DENVER — The financial troubles of Centrix Financial, the indirect lender of subprime loans, culminated last week in a Chapter 11 bankruptcy filing in a Reno, Nev. court coming less than two weeks after the once high flying firm announced its sale to an East Coast investor group, which included its CEO, Robert Sutton.

The filing in Nevada comes amidst a fast-moving series of legal developments including a separate involuntary petition against Centrix brought by three large creditors, two of which are units of large banks. That petition seeks $3.4 million in unpaid claims.

Despite its mounting problems, Centrix officials insisted “nothing has changed and we will continue servicing” the firm’s 250 client CUs spread across the country. The firm has said since 1998 it has underwritten $4 billion of outstanding loans with CUs and banks.

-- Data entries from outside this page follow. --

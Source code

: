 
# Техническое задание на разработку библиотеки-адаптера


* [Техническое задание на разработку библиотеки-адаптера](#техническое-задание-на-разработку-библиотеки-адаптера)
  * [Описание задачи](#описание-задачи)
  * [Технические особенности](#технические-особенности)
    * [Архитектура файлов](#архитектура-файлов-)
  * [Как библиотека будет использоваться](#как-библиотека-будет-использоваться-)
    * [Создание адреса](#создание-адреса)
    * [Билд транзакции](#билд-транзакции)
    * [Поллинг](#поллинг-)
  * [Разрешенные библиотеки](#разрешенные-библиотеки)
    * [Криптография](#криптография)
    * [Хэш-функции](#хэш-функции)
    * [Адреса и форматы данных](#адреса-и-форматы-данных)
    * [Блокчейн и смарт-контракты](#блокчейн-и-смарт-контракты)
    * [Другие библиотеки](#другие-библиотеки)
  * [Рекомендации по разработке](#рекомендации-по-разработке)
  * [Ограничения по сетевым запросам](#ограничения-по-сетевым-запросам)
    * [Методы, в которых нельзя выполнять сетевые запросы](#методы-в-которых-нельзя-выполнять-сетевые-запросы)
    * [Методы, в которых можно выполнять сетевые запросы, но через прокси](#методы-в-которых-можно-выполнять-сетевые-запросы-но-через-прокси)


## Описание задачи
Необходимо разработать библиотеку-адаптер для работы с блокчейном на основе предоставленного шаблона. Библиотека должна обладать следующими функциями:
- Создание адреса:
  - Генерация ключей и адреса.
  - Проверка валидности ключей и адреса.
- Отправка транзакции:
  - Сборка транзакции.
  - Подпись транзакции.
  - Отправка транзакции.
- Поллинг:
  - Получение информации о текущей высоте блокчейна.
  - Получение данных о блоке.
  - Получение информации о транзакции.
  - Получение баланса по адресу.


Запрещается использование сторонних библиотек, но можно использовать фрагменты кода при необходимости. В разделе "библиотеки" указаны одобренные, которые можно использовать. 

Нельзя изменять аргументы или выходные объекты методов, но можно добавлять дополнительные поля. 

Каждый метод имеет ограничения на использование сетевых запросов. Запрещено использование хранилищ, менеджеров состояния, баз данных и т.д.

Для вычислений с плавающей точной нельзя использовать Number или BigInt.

Denver bankruptcy attorneys were quoted last week as saying the filing in Reno was extraordinary considering most of the company assets and remaining 400-plus employees are in Colorado.

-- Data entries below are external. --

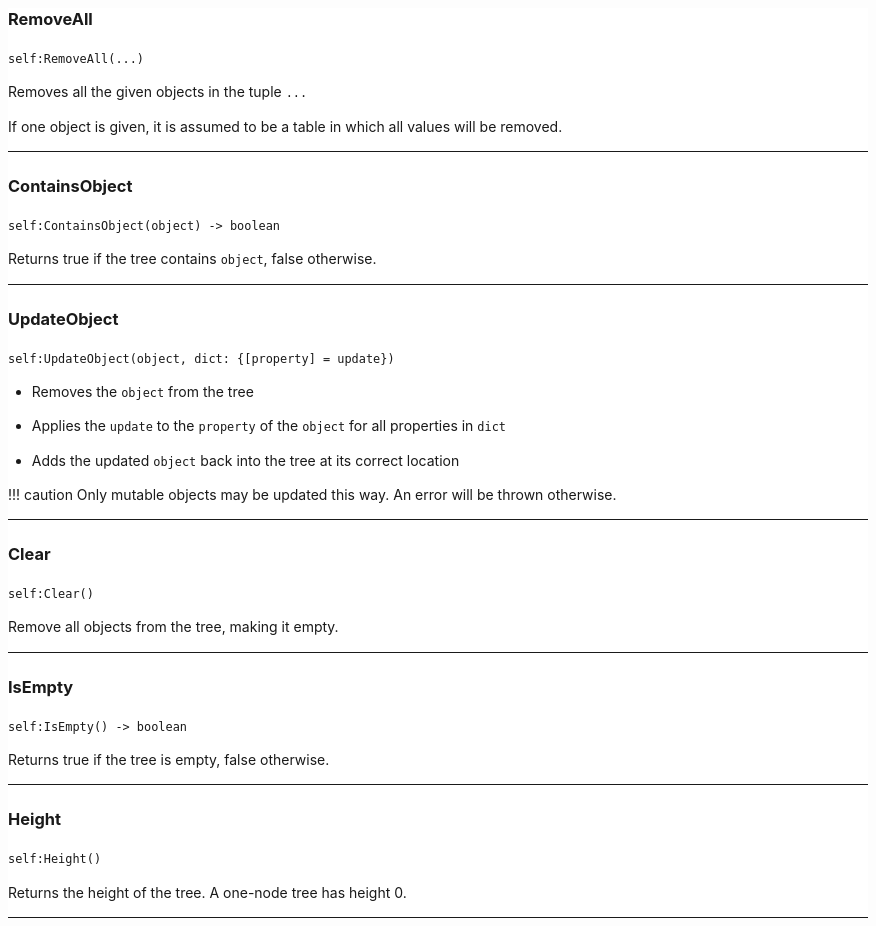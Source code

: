 ### RemoveAll
```qvt
self:RemoveAll(...)
```
Removes all the given objects in the tuple `...`

If one object is given, it is assumed to be a table in which all values will be removed.

---

### ContainsObject
```qvt
self:ContainsObject(object) -> boolean
```
Returns true if the tree contains `object`, false otherwise.

---

### UpdateObject
```qvt
self:UpdateObject(object, dict: {[property] = update})
```

- Removes the `object` from the tree

- Applies the `update` to the `property` of the `object` for all properties in `dict`

- Adds the updated `object` back into the tree at its correct location

!!! caution
	Only mutable objects may be updated this way. An error will be thrown otherwise.

---

### Clear
```qvt
self:Clear()
```
Remove all objects from the tree, making it empty.

---

### IsEmpty
```qvt
self:IsEmpty() -> boolean
```
Returns true if the tree is empty, false otherwise.

---

### Height
```qvt
self:Height()
```
Returns the height of the tree. A one-node tree has height 0.

---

Centrix officials did confirm that one of its newly formed subsidiaries, CMGN, apparently with leasing ties in the Nevada market, had filed a bankruptcy petition Sept. 4 in the Reno court. Further details on that filing were not available.

Meanwhile, there were fresh reports that the creditor group, which includes IFC Credit Corp, Suntrust Leasing and Wells Fargo Equipment Finance, had “withdrawn”, for the time being, its involuntary petition against Centrix though the actual documents remain before a U.S. Bankruptcy Court judge in Denver.

A Centrix spokeswoman, Lauren Baker, vice president of communications, earlier in the week had called the creditors’ petition “unfortunate” since its Reno petition was simply “part of the company’s previously announced intention” to sell the firm to a Boston investment group, Falcon Investment Advisors and Everest Reinsurance Holdings, headquartered in Liberty Center, N.J. Under that part of the deal, Sutton would become a minority shareholder in Centrix, but remain a director. Falcon was identified as the senior lender to Centrix with Everest, a subsidiary of a large Bermuda property and casualty holding firm, providing insurance coverage to Centrix.

In its formal release announcing the bankruptcy petition, Centrix said Sutton, who has been chairman and CEO of the firm since 1997, remains a “participant in the investor group.”

The release also said that “throughout the Chapter 11 process, Centrix will continue to maintain all of its loan servicing operations including providing third-party servicing for $1.9 billion in subprime auto loans previously undertaken by Centrix and owned by various credit unions and financial institutions.”

For months the financial troubles of Centrix have roiled CUs and forced the resignations of top executives at CUs hit by loan losses on Centrix paper. The firm, headquartered in suburban Centennial, had been hit hard in June 2005 by an NCUA risk alert on third-party subprime paper.

Denver media reports last week said Centrix lost $21.8 million in 2005, but had earned $14 million for the first six months of 2005 before the risk alert was issued. Losses in the second half rose to $35 million. According to a Denver Post report, the bankruptcy filing of the creditors made by an attorney for the group said the filing of the CMGN case “was done in an attempt to gain venue in Nevada for subsequent filings by Centrix and related entities in the state of Nevada, far away from creditors and lawsuits facing Centrix.” IFC and Suntrust were quoted as each being owed about $2.15 million with Wells Fargo owed $345,000.

A spokesman for Suntrust at the bank’s headquarters in Atlanta said it “would have no comment on that situation.”

Centrix reportedly has 20 days to respond to the bankruptcy filing in the Denver court, which was made Sept. 15. That would be the case unless that petition is “withdrawn” as sources indicated has occurred.